The Brighton quartet’s eclectic and erratic Join Hands comes off the back of two EPs and continuous touring around both the UK and Europe since the beginning. In September 2023 ahead of a gig in Valencia, they told Still Listening they would “dig in and get writing our album”. After that they created 40 demos, whittling down the best ideas and brewing them into alchemical concoctions of rock, disco, electronica and pop.

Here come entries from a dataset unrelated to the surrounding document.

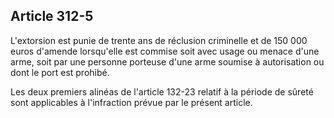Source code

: Article 312-5
----
L'extorsion est punie de trente ans de réclusion criminelle et de 150 000 euros
d'amende lorsqu'elle est commise soit avec usage ou menace d'une arme, soit par
une personne porteuse d'une arme soumise à autorisation ou dont le port est
prohibé.

Les deux premiers alinéas de l'article 132-23 relatif à la période de sûreté
sont applicables à l'infraction prévue par le présent article.
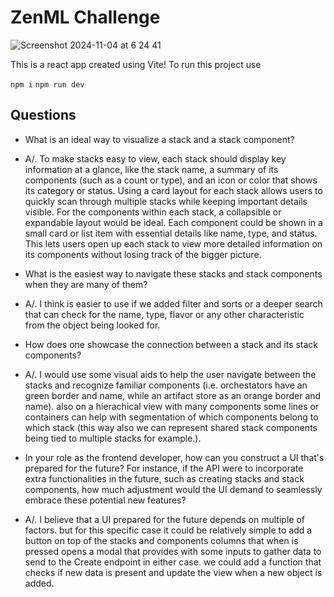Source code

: # ZenML Challenge

![Screenshot 2024-11-04 at 6 24 41](https://github.com/user-attachments/assets/55c9d5c6-0198-4662-9651-7c18117e054e)

This is a react app created using Vite!
To run this project use

`npm i`
`npm run dev`


## Questions

- What is an ideal way to visualize a stack and a stack component?
- A/. To make stacks easy to view, each stack should display key information at a glance, like the stack name, a summary of its components (such as a count or type), and an icon or color that shows its category or status. Using a card layout for each stack allows users to quickly scan through multiple stacks while keeping important details visible. For the components within each stack, a collapsible or expandable layout would be ideal. Each component could be shown in a small card or list item with essential details like name, type, and status. This lets users open up each stack to view more detailed information on its components without losing track of the bigger picture.

- What is the easiest way to navigate these stacks and stack components when they are many of them?
- A/. I think is easier to use if we added filter and sorts or a deeper search that can check for the name, type, flavor or any other characteristic from the object being looked for.

- How does one showcase the connection between a stack and its stack components?
- A/. I would use some visual aids to help the user navigate between the stacks and recognize familiar components (i.e. orchestators have an green border and name, while an artifact store as an orange border and name). also on a hierachical view with many components some lines or containers can help with segmentation of which components belong to which stack (this way also we can represent shared stack components being tied to multiple stacks for example.).

- In your role as the frontend developer, how can you construct a UI that's prepared for the future? For instance, if the API were to incorporate extra functionalities in the future, such as creating stacks and stack components, how much adjustment would the UI demand to seamlessly embrace these potential new features?
- A/. I believe that a UI prepared for the future depends on multiple of factors. but for this specific case it could be relatively simple to add a button on top of the stacks and components columns that when is pressed opens a modal that provides with some inputs to gather data to send to the Create endpoint in either case. we could add a function that checks if new data is present and update the view when a new object is added.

The band’s make-up of former metalhead (vocalist Leah Stanhope), funk-soul brother (guitarist Jamie Chellar), pop aesthete (drummer James Gillingham) and reclined Beach Boys fan (bassist Greg Burns) produces songs described by Stanhope like “a person with four ropes tied to them. Then we each take a rope and furiously try to pull it in our own direction”. One has to hope then that the tension doesn’t break the limbs off and leave a bloody, armless, legless torso on the ground so to speak.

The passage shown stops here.